- Born: April 29, 1951 (age 75) Edmond, Oklahoma, U.S.
- Occupations: Author; Playwright; Scholar; Poet;

= LeAnne Howe =

American poet

LeAnne Howe (born April 29, 1951, Choctaw Nation of Oklahoma) is an American author and Eidson Distinguished Professor in the Department of English at the University of Georgia, Athens. She previously taught American Indian Studies and English at the University of Minnesota and at the University of Illinois at Urbana-Champaign.

==Early life and education==
LeAnne Howe was born into a Choctaw family in Edmond, Oklahoma, and attended local schools as a child. She later attended Oklahoma State University, where she majored in English. She is a Choctaw Nation citizen.

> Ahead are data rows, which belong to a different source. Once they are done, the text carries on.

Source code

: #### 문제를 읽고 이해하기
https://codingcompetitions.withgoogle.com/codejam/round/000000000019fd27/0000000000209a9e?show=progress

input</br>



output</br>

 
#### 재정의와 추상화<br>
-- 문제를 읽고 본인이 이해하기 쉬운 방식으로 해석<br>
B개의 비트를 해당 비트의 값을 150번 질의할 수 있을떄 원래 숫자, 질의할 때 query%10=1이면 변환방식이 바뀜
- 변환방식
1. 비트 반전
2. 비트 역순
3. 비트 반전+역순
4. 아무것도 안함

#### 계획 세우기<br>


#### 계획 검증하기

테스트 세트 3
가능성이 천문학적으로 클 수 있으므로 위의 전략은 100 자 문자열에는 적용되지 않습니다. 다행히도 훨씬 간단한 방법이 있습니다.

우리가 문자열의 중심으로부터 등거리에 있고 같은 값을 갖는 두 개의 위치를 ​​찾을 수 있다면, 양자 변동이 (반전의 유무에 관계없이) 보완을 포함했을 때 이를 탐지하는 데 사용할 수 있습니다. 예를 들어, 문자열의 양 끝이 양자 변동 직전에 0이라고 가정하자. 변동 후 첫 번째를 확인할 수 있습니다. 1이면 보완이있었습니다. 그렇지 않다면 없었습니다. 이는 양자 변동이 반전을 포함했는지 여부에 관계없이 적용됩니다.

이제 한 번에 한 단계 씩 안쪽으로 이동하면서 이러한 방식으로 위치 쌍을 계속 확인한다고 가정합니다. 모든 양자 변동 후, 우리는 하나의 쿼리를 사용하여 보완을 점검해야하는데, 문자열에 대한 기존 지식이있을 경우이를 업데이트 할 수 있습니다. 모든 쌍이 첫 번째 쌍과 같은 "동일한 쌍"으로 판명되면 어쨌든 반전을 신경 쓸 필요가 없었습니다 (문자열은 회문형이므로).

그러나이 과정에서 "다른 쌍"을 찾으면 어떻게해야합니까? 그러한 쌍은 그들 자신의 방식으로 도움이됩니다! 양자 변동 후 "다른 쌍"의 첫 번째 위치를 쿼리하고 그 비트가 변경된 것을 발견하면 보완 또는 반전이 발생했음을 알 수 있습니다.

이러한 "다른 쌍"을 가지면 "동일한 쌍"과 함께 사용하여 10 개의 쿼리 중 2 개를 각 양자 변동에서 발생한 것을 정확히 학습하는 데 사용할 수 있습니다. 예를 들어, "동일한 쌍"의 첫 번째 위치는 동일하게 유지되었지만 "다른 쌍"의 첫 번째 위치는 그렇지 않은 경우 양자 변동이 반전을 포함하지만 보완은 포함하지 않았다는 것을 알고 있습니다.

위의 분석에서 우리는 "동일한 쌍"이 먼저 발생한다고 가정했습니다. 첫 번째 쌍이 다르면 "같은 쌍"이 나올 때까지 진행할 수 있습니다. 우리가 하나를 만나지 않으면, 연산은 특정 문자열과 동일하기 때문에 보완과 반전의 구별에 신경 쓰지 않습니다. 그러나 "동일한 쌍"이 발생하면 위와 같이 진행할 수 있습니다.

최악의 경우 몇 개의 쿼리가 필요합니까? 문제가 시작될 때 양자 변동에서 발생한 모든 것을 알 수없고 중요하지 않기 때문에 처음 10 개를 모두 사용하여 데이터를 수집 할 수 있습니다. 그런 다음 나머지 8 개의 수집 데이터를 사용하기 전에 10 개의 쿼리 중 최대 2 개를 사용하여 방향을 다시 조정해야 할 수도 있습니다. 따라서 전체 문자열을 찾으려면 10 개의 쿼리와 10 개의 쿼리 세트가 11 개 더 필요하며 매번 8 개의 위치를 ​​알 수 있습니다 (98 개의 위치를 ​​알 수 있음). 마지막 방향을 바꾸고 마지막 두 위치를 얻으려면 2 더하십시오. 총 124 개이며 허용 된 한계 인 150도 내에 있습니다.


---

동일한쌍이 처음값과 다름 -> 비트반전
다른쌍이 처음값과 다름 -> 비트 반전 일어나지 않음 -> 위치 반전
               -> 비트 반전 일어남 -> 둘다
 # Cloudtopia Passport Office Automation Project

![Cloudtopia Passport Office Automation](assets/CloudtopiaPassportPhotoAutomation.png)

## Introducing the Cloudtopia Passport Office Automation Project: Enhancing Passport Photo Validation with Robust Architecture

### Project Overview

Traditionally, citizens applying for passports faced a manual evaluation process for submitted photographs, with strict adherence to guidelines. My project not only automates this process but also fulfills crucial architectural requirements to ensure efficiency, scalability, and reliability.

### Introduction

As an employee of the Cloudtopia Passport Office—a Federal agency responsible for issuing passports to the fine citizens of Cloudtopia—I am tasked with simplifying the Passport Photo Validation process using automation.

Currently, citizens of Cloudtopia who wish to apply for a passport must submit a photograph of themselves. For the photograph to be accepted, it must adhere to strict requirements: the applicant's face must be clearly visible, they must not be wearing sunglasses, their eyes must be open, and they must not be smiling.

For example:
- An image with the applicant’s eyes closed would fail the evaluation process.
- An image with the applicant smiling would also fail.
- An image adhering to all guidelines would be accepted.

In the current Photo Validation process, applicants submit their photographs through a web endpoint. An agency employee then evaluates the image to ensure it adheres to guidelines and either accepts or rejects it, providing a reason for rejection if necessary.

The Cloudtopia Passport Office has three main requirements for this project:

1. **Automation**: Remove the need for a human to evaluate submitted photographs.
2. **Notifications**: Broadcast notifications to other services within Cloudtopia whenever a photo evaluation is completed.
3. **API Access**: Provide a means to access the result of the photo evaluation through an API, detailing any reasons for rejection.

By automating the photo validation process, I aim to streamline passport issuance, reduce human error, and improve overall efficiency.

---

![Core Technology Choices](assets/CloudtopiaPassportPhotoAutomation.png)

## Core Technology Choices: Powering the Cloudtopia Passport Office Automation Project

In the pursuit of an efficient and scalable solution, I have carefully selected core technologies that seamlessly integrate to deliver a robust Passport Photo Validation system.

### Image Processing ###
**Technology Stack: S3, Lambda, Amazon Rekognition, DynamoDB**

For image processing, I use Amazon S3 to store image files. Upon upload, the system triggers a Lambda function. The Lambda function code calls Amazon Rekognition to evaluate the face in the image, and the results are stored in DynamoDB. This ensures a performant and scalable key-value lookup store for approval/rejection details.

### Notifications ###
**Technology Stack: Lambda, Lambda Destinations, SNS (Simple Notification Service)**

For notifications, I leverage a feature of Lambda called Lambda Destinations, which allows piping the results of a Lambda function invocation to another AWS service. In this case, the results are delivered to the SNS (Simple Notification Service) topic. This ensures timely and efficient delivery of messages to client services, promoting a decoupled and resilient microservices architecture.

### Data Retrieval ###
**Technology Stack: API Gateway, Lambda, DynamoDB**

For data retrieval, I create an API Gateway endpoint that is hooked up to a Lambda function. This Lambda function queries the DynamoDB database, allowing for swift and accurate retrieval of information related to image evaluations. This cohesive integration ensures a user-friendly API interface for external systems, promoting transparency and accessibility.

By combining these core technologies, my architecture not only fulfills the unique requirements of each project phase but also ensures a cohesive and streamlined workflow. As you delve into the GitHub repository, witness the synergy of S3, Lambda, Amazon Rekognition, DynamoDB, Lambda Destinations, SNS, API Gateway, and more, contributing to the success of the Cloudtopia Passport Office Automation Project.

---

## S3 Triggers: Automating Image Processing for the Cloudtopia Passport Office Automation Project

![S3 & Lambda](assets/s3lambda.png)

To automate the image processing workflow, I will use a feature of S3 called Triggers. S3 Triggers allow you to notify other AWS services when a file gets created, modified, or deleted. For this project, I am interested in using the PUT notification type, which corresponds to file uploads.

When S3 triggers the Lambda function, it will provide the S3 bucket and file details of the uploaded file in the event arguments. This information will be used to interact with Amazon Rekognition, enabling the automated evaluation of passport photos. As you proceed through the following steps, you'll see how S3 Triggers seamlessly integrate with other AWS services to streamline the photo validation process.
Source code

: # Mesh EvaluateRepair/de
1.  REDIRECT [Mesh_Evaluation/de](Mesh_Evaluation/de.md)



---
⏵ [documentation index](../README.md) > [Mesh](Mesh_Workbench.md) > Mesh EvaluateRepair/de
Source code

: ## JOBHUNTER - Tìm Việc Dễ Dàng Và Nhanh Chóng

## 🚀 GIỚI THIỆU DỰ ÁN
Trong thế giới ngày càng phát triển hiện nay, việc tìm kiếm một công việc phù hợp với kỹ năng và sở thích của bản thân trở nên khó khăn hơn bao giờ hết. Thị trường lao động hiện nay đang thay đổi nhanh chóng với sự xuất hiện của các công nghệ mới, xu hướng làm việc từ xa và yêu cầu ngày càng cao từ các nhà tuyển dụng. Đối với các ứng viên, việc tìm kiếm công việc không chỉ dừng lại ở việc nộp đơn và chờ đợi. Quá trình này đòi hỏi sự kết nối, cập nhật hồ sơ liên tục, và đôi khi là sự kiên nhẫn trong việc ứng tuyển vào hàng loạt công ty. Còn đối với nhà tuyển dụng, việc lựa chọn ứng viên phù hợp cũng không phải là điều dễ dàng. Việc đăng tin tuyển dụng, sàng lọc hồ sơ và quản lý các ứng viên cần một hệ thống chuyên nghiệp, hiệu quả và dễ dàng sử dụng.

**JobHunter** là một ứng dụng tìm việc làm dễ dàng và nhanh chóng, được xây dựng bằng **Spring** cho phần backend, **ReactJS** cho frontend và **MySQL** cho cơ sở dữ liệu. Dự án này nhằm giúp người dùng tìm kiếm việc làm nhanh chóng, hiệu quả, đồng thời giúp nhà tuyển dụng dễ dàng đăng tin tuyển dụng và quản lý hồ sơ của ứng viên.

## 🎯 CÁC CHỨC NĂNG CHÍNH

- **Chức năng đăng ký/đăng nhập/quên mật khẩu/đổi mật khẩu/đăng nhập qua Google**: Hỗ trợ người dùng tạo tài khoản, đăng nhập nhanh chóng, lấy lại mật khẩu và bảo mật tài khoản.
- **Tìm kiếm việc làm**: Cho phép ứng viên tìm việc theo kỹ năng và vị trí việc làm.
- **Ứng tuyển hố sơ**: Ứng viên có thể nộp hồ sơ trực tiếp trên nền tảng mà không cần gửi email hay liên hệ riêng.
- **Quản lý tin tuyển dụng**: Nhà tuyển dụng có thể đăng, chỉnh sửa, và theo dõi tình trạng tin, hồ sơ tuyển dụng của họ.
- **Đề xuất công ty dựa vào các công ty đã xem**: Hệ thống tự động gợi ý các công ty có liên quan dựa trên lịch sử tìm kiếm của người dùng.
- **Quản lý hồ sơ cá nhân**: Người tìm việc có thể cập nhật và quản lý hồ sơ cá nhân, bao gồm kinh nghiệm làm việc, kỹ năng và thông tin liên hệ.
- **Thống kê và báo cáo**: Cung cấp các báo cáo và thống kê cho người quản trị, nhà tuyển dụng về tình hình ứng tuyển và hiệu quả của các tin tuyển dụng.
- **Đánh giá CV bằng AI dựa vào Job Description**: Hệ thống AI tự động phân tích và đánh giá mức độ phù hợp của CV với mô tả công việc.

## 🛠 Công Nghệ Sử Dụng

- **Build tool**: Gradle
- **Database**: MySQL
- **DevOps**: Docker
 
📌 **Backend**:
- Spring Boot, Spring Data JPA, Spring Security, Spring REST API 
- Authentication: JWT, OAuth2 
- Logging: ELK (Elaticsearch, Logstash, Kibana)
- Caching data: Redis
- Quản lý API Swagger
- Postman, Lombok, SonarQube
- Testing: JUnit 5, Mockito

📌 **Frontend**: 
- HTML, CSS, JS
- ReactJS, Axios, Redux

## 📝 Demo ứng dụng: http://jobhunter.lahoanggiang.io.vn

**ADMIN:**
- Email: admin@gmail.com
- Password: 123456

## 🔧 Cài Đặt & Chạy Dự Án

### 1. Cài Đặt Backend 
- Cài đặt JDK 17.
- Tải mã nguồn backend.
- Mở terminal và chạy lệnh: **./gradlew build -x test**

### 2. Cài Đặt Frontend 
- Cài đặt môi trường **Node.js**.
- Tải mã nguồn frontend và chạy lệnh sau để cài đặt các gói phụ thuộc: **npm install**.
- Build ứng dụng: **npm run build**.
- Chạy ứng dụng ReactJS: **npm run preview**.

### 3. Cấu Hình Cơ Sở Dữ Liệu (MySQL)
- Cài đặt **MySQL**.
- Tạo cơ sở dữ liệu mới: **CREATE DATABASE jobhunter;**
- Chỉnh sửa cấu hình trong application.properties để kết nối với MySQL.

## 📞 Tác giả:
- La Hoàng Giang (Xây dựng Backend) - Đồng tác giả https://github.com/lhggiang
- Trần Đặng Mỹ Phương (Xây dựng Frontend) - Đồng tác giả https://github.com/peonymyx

Years later, Howe returned to studies, gaining a Master of Fine Arts degree in 2000 in Creative Writing from Vermont College of Norwich University. Over the next few years, she began to shift toward the academic world. She taught, lectured and developed courses in Native American Studies at the University of Iowa and at Carleton College in Northfield, Minnesota.

==Career==
Howe is an author, playwright, scholar, and poet. She has explored Native American experiences through writing screenplays. She has also written fiction, creative non-fiction, plays, and poetry. She has conducted public readings of her work, and has lectured in Japan, Jordan, Israel, Romania, and Spain.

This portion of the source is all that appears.